Telefonumu alıp rehbere girdim. Uzun zaman sonra ilk defa birisinin ismi gelmişti buraya. Çok fazla kalabalık değildi. Annem, babam, ablam, Eylül ve bir kaç hocanın telefon numaraları kayıtlıydı. Fakat iki ay önce yeni bir isim belirmişti burada.
Ata.
Elim onun isminin üstüne tıklamakta tereddüt etti. Aramıştı ve bilerek açmamıştım. Büyük ihtimalle bilerek açmadığımı fark etmişti ve bana çok kızmıştı ama şimdi aramazsam işler daha kötü olacağı için arama kısmına tıkladım ve telefonu kulağıma götürdüm. Bir iki çalmadan sonra hızla telefonu yanıtlamıştı.

"Sana nerede olursan ol, ne durumda olursan ol bu telefona bakılacak dememiş miydim Yeşim?" Sert sesi kulağıma ilişince tüylerim ürpermişti. Titriyordum. Yine. Ondan korkmam için yüzünü görmeme, benden fazlaca büyük cüssesine bakmama gerek yoktu. Sesini duymam bile yetiyordu.

"Üzgünüm. Mutfaktaydım, telefonu da odamda bırakmıştım. Ne için aramıştın, bir şey mi oldu?" Bu söylediklerim sanki onu daha çok sinirlendirmiş gibi derin bir nefes aldı. Öyle şiddetliydi ki telefonun ucundan sesi net bir şekilde gelmişti.

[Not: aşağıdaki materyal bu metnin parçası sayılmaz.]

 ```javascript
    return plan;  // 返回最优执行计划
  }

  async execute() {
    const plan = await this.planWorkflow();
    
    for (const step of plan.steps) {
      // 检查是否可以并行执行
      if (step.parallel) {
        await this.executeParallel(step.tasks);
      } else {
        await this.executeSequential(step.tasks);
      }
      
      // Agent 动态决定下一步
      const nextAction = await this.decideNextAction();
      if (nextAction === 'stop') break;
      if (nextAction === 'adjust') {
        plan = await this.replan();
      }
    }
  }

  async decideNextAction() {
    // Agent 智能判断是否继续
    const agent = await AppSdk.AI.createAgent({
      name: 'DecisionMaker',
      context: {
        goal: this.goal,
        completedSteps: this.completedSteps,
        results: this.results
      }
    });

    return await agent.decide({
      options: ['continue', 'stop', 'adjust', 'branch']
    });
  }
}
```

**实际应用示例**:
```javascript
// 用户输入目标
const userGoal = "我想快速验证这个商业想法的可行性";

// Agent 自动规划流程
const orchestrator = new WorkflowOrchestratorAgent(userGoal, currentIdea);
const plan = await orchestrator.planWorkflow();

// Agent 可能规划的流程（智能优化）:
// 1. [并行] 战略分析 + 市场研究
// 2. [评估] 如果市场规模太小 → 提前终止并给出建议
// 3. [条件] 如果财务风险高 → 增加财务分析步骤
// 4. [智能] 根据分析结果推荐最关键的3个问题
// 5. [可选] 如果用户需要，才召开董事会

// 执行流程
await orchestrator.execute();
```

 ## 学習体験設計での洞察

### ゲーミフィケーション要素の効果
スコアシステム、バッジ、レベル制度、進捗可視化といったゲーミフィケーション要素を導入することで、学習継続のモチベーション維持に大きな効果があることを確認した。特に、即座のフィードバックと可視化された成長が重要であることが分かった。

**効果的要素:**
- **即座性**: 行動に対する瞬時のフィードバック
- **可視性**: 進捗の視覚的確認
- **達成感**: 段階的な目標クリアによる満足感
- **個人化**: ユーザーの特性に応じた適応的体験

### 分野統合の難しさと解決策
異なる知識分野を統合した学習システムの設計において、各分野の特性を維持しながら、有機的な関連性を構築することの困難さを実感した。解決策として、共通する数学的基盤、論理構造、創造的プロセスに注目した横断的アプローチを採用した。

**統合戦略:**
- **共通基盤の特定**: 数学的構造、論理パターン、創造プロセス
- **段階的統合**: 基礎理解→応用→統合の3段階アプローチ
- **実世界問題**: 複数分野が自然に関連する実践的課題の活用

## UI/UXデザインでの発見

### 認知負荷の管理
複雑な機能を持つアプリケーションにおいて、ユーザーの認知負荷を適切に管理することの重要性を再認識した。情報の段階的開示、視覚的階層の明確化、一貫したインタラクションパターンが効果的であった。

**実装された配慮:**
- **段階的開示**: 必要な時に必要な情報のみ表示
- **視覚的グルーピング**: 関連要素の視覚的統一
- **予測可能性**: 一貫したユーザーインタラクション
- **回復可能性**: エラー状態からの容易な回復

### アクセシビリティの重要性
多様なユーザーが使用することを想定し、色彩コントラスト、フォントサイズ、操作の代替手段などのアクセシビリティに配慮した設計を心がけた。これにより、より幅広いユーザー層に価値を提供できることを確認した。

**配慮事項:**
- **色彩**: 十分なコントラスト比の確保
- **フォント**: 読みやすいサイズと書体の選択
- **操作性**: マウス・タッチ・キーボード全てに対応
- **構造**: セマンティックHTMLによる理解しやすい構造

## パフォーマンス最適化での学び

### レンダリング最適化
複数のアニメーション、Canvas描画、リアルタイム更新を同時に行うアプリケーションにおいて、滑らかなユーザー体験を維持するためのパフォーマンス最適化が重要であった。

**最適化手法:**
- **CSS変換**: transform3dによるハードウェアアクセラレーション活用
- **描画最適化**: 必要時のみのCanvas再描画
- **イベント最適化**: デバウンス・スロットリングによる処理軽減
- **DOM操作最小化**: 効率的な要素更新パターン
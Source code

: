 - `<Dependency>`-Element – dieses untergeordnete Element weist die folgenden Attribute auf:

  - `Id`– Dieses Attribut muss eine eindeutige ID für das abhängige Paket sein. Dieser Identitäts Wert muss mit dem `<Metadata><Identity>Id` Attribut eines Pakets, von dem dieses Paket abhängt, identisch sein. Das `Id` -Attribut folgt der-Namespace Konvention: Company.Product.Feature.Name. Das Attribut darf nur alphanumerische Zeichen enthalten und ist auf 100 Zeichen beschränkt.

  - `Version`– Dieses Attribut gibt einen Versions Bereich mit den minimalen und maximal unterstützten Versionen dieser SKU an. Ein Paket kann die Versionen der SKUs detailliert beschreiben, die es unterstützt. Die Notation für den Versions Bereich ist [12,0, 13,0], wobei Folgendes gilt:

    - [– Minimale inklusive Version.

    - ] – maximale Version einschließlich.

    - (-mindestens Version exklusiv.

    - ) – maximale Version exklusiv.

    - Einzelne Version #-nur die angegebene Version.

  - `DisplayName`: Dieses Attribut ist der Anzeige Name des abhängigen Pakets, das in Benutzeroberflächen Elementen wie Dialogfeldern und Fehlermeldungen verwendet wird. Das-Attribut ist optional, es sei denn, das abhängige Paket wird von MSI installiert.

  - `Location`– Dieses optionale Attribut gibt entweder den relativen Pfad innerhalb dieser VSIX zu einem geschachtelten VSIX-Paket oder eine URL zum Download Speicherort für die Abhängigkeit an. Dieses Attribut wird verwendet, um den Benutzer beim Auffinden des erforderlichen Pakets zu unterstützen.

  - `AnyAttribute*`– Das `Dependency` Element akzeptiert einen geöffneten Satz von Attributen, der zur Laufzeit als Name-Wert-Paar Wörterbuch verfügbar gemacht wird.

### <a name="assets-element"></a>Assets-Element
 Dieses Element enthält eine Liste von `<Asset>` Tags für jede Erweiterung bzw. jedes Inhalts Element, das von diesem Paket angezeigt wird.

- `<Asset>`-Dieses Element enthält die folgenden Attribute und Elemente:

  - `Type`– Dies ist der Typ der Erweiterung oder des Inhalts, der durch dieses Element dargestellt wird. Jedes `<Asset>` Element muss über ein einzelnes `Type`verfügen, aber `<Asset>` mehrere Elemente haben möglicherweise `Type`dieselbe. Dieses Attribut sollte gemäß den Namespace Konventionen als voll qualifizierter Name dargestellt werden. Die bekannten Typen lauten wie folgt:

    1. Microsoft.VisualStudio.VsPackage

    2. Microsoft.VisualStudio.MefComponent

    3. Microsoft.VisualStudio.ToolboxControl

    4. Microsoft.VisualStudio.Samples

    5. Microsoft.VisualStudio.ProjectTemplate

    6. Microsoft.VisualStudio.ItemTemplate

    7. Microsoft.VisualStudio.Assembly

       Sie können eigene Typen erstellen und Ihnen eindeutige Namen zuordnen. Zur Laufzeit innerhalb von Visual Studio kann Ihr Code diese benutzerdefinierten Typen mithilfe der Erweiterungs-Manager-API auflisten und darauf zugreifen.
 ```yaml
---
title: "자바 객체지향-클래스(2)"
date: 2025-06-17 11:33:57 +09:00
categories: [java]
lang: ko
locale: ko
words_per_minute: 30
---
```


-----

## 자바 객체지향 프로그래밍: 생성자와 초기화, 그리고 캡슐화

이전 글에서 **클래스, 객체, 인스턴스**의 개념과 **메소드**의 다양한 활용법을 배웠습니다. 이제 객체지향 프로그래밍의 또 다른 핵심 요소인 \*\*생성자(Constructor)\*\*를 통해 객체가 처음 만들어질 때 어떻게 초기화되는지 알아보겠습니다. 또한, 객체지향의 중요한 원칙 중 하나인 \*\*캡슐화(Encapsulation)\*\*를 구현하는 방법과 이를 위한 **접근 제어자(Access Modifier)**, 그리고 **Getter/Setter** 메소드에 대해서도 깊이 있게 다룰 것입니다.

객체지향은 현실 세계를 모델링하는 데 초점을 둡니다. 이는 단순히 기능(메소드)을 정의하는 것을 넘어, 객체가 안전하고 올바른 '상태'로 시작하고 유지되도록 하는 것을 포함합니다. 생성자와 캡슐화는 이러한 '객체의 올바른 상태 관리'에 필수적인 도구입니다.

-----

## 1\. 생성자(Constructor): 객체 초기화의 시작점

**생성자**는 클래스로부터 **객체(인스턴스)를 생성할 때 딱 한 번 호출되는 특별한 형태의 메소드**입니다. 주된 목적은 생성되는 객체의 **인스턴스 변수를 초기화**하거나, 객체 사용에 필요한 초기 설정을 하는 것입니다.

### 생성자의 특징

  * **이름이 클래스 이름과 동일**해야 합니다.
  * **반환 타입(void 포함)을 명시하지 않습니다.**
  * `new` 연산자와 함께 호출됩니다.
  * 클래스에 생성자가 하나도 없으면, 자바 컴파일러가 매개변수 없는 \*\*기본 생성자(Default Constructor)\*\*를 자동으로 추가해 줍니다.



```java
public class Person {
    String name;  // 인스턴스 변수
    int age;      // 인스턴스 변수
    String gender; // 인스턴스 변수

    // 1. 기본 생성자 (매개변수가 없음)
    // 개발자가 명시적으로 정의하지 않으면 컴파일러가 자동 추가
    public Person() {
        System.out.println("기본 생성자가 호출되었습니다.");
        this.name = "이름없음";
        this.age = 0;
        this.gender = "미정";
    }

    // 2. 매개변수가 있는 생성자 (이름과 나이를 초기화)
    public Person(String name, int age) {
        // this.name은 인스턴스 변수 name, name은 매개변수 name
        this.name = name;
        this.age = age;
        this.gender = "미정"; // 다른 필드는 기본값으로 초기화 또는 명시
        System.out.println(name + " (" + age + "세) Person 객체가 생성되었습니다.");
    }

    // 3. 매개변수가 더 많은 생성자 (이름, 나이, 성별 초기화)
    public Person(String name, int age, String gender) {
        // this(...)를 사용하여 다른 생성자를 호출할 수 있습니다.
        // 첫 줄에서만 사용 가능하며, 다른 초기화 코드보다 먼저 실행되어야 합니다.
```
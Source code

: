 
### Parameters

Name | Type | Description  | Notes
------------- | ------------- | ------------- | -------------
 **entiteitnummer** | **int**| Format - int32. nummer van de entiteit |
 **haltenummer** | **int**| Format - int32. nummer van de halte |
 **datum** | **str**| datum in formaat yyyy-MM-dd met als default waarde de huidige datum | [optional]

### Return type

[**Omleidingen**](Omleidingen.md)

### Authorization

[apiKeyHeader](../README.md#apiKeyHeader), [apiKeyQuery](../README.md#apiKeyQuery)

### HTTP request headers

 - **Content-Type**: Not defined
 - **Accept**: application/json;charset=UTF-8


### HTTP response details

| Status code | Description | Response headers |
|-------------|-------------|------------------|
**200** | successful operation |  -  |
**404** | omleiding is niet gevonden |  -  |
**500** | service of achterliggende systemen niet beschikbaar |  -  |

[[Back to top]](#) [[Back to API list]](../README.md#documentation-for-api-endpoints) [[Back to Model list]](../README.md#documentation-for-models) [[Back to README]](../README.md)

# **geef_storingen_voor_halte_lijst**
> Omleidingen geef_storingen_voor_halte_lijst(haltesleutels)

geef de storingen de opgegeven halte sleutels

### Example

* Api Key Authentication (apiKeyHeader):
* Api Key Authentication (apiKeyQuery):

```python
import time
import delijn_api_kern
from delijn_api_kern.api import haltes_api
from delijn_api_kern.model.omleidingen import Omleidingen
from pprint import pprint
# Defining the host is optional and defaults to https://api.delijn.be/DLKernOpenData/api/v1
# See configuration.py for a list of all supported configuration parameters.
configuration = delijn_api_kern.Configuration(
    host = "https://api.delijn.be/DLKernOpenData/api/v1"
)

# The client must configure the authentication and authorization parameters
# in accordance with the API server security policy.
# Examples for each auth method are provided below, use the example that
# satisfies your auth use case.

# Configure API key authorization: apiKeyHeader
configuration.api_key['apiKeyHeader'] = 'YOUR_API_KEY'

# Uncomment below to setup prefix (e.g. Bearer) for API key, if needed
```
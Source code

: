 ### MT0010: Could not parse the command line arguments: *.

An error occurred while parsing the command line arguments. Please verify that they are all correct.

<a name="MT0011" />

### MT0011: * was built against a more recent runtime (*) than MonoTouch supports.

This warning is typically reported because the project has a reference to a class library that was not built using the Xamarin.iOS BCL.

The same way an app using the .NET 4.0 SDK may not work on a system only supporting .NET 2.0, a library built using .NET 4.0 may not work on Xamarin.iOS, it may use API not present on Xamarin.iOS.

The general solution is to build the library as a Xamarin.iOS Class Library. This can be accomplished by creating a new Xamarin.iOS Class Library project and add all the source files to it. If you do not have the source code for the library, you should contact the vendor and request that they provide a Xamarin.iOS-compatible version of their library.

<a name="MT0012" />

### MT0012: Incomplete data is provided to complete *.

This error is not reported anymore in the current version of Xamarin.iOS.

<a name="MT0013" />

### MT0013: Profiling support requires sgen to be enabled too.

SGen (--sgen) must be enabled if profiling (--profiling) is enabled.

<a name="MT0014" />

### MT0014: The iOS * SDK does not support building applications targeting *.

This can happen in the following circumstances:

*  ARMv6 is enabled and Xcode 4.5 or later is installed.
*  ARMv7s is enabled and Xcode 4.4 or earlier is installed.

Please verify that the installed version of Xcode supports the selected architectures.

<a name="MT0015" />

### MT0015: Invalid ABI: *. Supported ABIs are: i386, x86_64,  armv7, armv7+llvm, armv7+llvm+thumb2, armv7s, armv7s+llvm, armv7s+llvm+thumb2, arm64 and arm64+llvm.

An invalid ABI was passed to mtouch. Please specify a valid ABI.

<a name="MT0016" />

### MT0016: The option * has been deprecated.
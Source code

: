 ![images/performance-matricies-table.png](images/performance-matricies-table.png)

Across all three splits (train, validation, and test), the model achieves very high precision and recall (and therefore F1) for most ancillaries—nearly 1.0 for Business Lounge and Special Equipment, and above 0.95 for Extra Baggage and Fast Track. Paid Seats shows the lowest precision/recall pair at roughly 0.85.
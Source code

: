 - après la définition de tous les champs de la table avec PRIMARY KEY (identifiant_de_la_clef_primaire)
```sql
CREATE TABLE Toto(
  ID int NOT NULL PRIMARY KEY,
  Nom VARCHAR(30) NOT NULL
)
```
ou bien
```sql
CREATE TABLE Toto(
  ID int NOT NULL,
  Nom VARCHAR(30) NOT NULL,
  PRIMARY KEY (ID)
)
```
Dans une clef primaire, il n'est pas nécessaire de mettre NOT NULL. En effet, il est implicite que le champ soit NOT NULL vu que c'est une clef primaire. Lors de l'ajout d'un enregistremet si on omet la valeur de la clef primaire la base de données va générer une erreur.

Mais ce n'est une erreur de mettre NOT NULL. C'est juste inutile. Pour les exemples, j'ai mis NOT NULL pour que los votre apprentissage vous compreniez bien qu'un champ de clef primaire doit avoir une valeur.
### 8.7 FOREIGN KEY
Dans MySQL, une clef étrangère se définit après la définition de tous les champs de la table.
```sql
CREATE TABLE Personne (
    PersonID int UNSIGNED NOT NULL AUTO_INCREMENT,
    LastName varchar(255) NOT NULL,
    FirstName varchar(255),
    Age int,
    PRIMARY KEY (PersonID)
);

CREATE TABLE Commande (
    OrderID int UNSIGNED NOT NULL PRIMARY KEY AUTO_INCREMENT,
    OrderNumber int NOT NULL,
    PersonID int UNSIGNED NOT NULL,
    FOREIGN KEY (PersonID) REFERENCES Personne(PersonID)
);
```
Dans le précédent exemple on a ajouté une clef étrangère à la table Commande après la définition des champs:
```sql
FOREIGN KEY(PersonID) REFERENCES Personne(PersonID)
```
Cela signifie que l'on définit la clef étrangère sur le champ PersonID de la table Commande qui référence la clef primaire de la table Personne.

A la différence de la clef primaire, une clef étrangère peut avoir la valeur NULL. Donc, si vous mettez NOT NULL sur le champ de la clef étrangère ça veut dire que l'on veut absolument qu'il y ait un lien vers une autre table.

"Aramam için illa bir şeylerin mi olması gerekiyor Yeşim, sevgilim değil misin? İstediğim zaman seni ararım ve sende o telefonda ne zaman benim adımı görsen açacaksın." Bağırmamıştı ama sözleri tehdit kokuyordu. Bir daha olmasın demek istemişti aslında. Sanırım müsait değildi çünkü normalde telefonu açmadığım an kapımın önünde olması gerekiyordu ya da, bu yaptığımı bana çok pis ödeteceğine dair havada uçuşan kötülük dolu tehditkar sözleri. Yanında birisi olduğunu anladığım için sesimi daha alçak tuttum ve kibar bir şekilde konuşmaya çalıştım. Sesimin korkudan titreyişini ne kadar engelleyebildim orası meçhul tabii.

"Tabii ki öylesin sadece endişelendim bir şey oldu sandım. Tekrardan özür dilerim." Yanında birisi olduğu için bunları söylediğimi biliyordu fakat yine de bu sözlerimin onu yumuşatmasını umdum.

"Yanımda Ankara'dan gelen abimin bir arkadaşı var. Şimdi sevgilisini almaya gidiyoruz oradan da sana geleceğiz, akşam yemeği için uygun şeyler giyin." Fazla sorgulamadan onaylayıp telefonu kapattım. Yine sırf gösteriş için o lüks mekanlardan birisine gidecektik fakat, bu sefer tek değil yanımızda iki kişi daha olacaktı. Rol yapmamı istiyordu.

Telefonu yatağımın üstüne bırakıp dolabıma doğru ilerledim. Kapağı açtığım zaman beni günlük giydiğim elbiselerim karşıladı. Açıkcası akşam yemeği için uygun olduklarını düşünmüyordum. Fakat sonra birden aklıma ablamın bana doğum günümde aldığı gri elbise geldi. Dolabım oldukça karışık olduğu için bulmak biraz zor olmuştu ama sonunda kavuşmuştum. Sabah duş aldığımdan tekrardan duş almakla vakit kaybetmek istemediğim için bir an önce pijamalarımdan kurtulup elbiseyi üstüme geçirdim. Tam olmuştu ilk defa giyiyordum ve oldukça yakışmıştı. Boynumdan geçen ince askıları vardı ve hafif göğüs dekoltesi. Boyu da mini denilebilecek kadar kısaydı, gri ve parıltılı bir elbiseydi.